Covid-19: Symptomatic infection with omicron variant is milder and shorter than with delta, study reportsBMJ 2022; 377 doi: https://doi.org/10.1136/bmj.o922 (Published 07 April 2022) Cite this as: BMJ 2022;377:o922
Vaccinated people infected with the omicron variant of SARS-CoV-2 had symptoms for 6.87 days on average, compared with 8.89 days with the delta variant, data from the ZOE app have shown.1 Among those who had received two vaccine doses plus a booster the duration of symptoms was shorter still, at 4.4 days with omicron and 7.7 days with delta.
The shorter presentations of symptoms suggest a shorter period of infectiousness with omicron, which could affect workplace health policies and public health guidance, said the study authors from King’s College, London. However, this will need to be confirmed by viral load studies.
The large community cohort study, published in the Lancet,1 also found that patients infected with the omicron variant reported a loss of smell less frequently and were more likely to have a sore throat and a hoarse voice than those infected with the delta variant.
The UK’s official list of covid-19 symptoms has now been expanded to include sore throat, fatigue, headache, and six other symptoms.2 The team behind the ZOE app and others had been lobbying for some time to get the original list of three symptoms updated.
For the latest study, researchers identified 63 002 people who had self-reported test results and symptoms using the ZOE covid app. They were aged 16 to 99, were based in the UK with a body mass index of 15 to 55, had received at least two doses of any SARS-CoV-2 vaccine, were symptomatic, and had logged a positive PCR or lateral flow test for SARS-CoV-2. A matched sample of 4999 participants who were infected during a period when delta was prevalent (1 June 2021 to 27 November 2021) was then compared with 4999 participants infected when omicron was dominant in the UK (20 December 2021 to 17 January 2022).
Loss of smell was less common in people infected during the omicron wave than during the delta wave (16.7% v 52.7%; odds ratio 0.17 (95% confidence interval 0.16 to 0.19); P<0.001). Sore throat was more common during omicron prevalence than delta prevalence (70.5% v 60.8%; 1.55 (1.30 to 1.69); P<0.001).
Patients infected with the omicron variant were also found to be 24% more likely to develop a hoarse voice than those with delta. And those infected during the omicron wave were around half as likely to display at least one of the three “classic” covid-19 symptoms (fever, loss of smell, and persistent cough) than people infected with delta.
The study also found that patients infected during the omicron wave were 25% less likely to be admitted to hospital (1.9%) than patients infected during the period of high delta prevalence (2.6%). Patients infected during the omicron wave were also 2.5 times more likely to recover within one week than patients with delta.
The research confirms earlier studies from South Africa and South Korea, which suggested that infection with the omicron variant was notably less severe than with the previous dominant variants.

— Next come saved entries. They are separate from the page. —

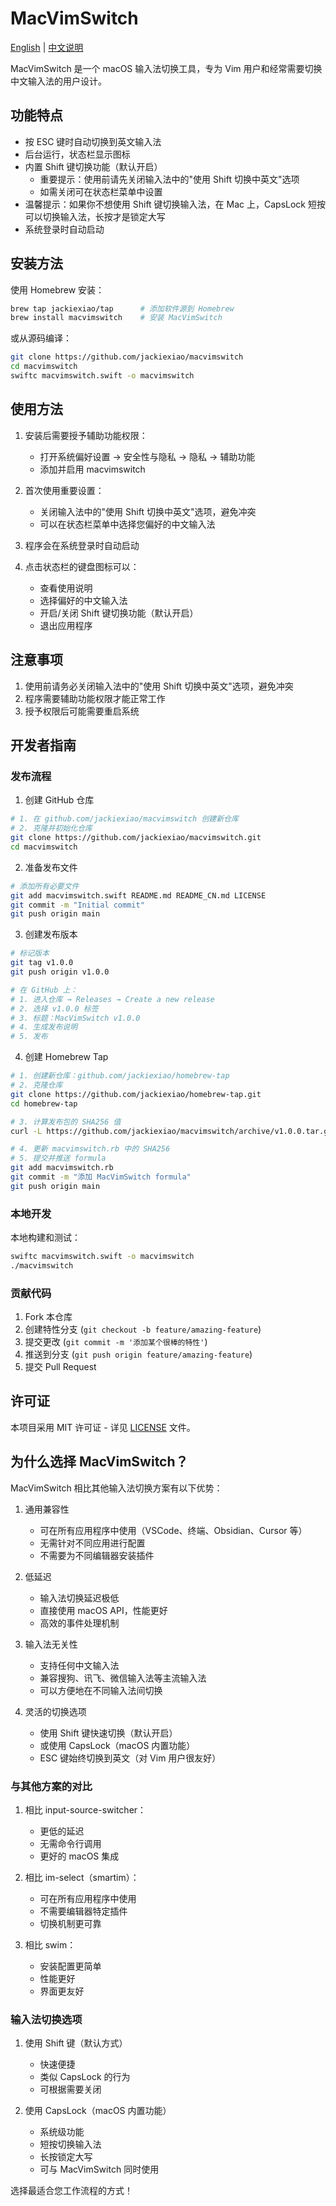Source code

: # MacVimSwitch

[English](README.md) | [中文说明](README_CN.md)

MacVimSwitch 是一个 macOS 输入法切换工具，专为 Vim 用户和经常需要切换中文输入法的用户设计。

## 功能特点

- 按 ESC 键时自动切换到英文输入法
- 后台运行，状态栏显示图标
- 内置 Shift 键切换功能（默认开启）
  - 重要提示：使用前请先关闭输入法中的"使用 Shift 切换中英文"选项
  - 如需关闭可在状态栏菜单中设置
- 温馨提示：如果你不想使用 Shift 键切换输入法，在 Mac 上，CapsLock 短按可以切换输入法，长按才是锁定大写
- 系统登录时自动启动

## 安装方法

使用 Homebrew 安装：
```bash
brew tap jackiexiao/tap      # 添加软件源到 Homebrew
brew install macvimswitch    # 安装 MacVimSwitch
```

或从源码编译：
```bash
git clone https://github.com/jackiexiao/macvimswitch
cd macvimswitch
swiftc macvimswitch.swift -o macvimswitch
```

## 使用方法

1. 安装后需要授予辅助功能权限：
   - 打开系统偏好设置 → 安全性与隐私 → 隐私 → 辅助功能
   - 添加并启用 macvimswitch

2. 首次使用重要设置：
   - 关闭输入法中的"使用 Shift 切换中英文"选项，避免冲突
   - 可以在状态栏菜单中选择您偏好的中文输入法

3. 程序会在系统登录时自动启动
4. 点击状态栏的键盘图标可以：
   - 查看使用说明
   - 选择偏好的中文输入法
   - 开启/关闭 Shift 键切换功能（默认开启）
   - 退出应用程序

## 注意事项

1. 使用前请务必关闭输入法中的"使用 Shift 切换中英文"选项，避免冲突
2. 程序需要辅助功能权限才能正常工作
3. 授予权限后可能需要重启系统

## 开发者指南

### 发布流程

1. 创建 GitHub 仓库
```bash
# 1. 在 github.com/jackiexiao/macvimswitch 创建新仓库
# 2. 克隆并初始化仓库
git clone https://github.com/jackiexiao/macvimswitch.git
cd macvimswitch
```

2. 准备发布文件
```bash
# 添加所有必要文件
git add macvimswitch.swift README.md README_CN.md LICENSE
git commit -m "Initial commit"
git push origin main
```

3. 创建发布版本
```bash
# 标记版本
git tag v1.0.0
git push origin v1.0.0

# 在 GitHub 上：
# 1. 进入仓库 → Releases → Create a new release
# 2. 选择 v1.0.0 标签
# 3. 标题：MacVimSwitch v1.0.0
# 4. 生成发布说明
# 5. 发布
```

4. 创建 Homebrew Tap
```bash
# 1. 创建新仓库：github.com/jackiexiao/homebrew-tap
# 2. 克隆仓库
git clone https://github.com/jackiexiao/homebrew-tap.git
cd homebrew-tap

# 3. 计算发布包的 SHA256 值
curl -L https://github.com/jackiexiao/macvimswitch/archive/v1.0.0.tar.gz | shasum -a 256

# 4. 更新 macvimswitch.rb 中的 SHA256
# 5. 提交并推送 formula
git add macvimswitch.rb
git commit -m "添加 MacVimSwitch formula"
git push origin main
```

### 本地开发

本地构建和测试：
```bash
swiftc macvimswitch.swift -o macvimswitch
./macvimswitch
```

### 贡献代码

1. Fork 本仓库
2. 创建特性分支 (`git checkout -b feature/amazing-feature`)
3. 提交更改 (`git commit -m '添加某个很棒的特性'`)
4. 推送到分支 (`git push origin feature/amazing-feature`)
5. 提交 Pull Request

## 许可证

本项目采用 MIT 许可证 - 详见 [LICENSE](LICENSE) 文件。

## 为什么选择 MacVimSwitch？

MacVimSwitch 相比其他输入法切换方案有以下优势：

1. 通用兼容性
   - 可在所有应用程序中使用（VSCode、终端、Obsidian、Cursor 等）
   - 无需针对不同应用进行配置
   - 不需要为不同编辑器安装插件

2. 低延迟
   - 输入法切换延迟极低
   - 直接使用 macOS API，性能更好
   - 高效的事件处理机制

3. 输入法无关性
   - 支持任何中文输入法
   - 兼容搜狗、讯飞、微信输入法等主流输入法
   - 可以方便地在不同输入法间切换

4. 灵活的切换选项
   - 使用 Shift 键快速切换（默认开启）
   - 或使用 CapsLock（macOS 内置功能）
   - ESC 键始终切换到英文（对 Vim 用户很友好）

### 与其他方案的对比

1. 相比 input-source-switcher：
   - 更低的延迟
   - 无需命令行调用
   - 更好的 macOS 集成

2. 相比 im-select（smartim）：
   - 可在所有应用程序中使用
   - 不需要编辑器特定插件
   - 切换机制更可靠

3. 相比 swim：
   - 安装配置更简单
   - 性能更好
   - 界面更友好

### 输入法切换选项

1. 使用 Shift 键（默认方式）
   - 快速便捷
   - 类似 CapsLock 的行为
   - 可根据需要关闭

2. 使用 CapsLock（macOS 内置功能）
   - 系统级功能
   - 短按切换输入法
   - 长按锁定大写
   - 可与 MacVimSwitch 同时使用

选择最适合您工作流程的方式！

Tim Spector, one of the study authors, told The BMJ, “The UK has now updated its list of symptoms but has not issued any proper guidance on how this should be used or observed. Also, the order in which they are presented is still misleading, as it suggests the classical symptoms are still the most important, when in fact they are the minority of symptoms and often only appear after several days of infection.”
He added that the shorter duration of symptoms with omicron versus delta confirmed that five days was about the right length of time for people to isolate if they have symptoms.
One limitation of the study is that the researchers were unable to compare symptoms, risk of hospital admission, or duration of infection by the two variants in unvaccinated people, as most participants were vaccinated. Also, hospital admission was not ascertained from surveillance systems but was self-reported. Additionally, infection with omicron and delta was assigned on the basis of prevalence in the UK population at the time and not on individual sequencing from these participants.
In an accompanying commentary Linda Houhamdi and Pierre-Edouard Fournier, of the University of Aix-Marseille Université and Assistance Publique-Hôpitaux de Marseille in France, wrote that large scale tracking apps such as ZOE were very useful monitoring tools.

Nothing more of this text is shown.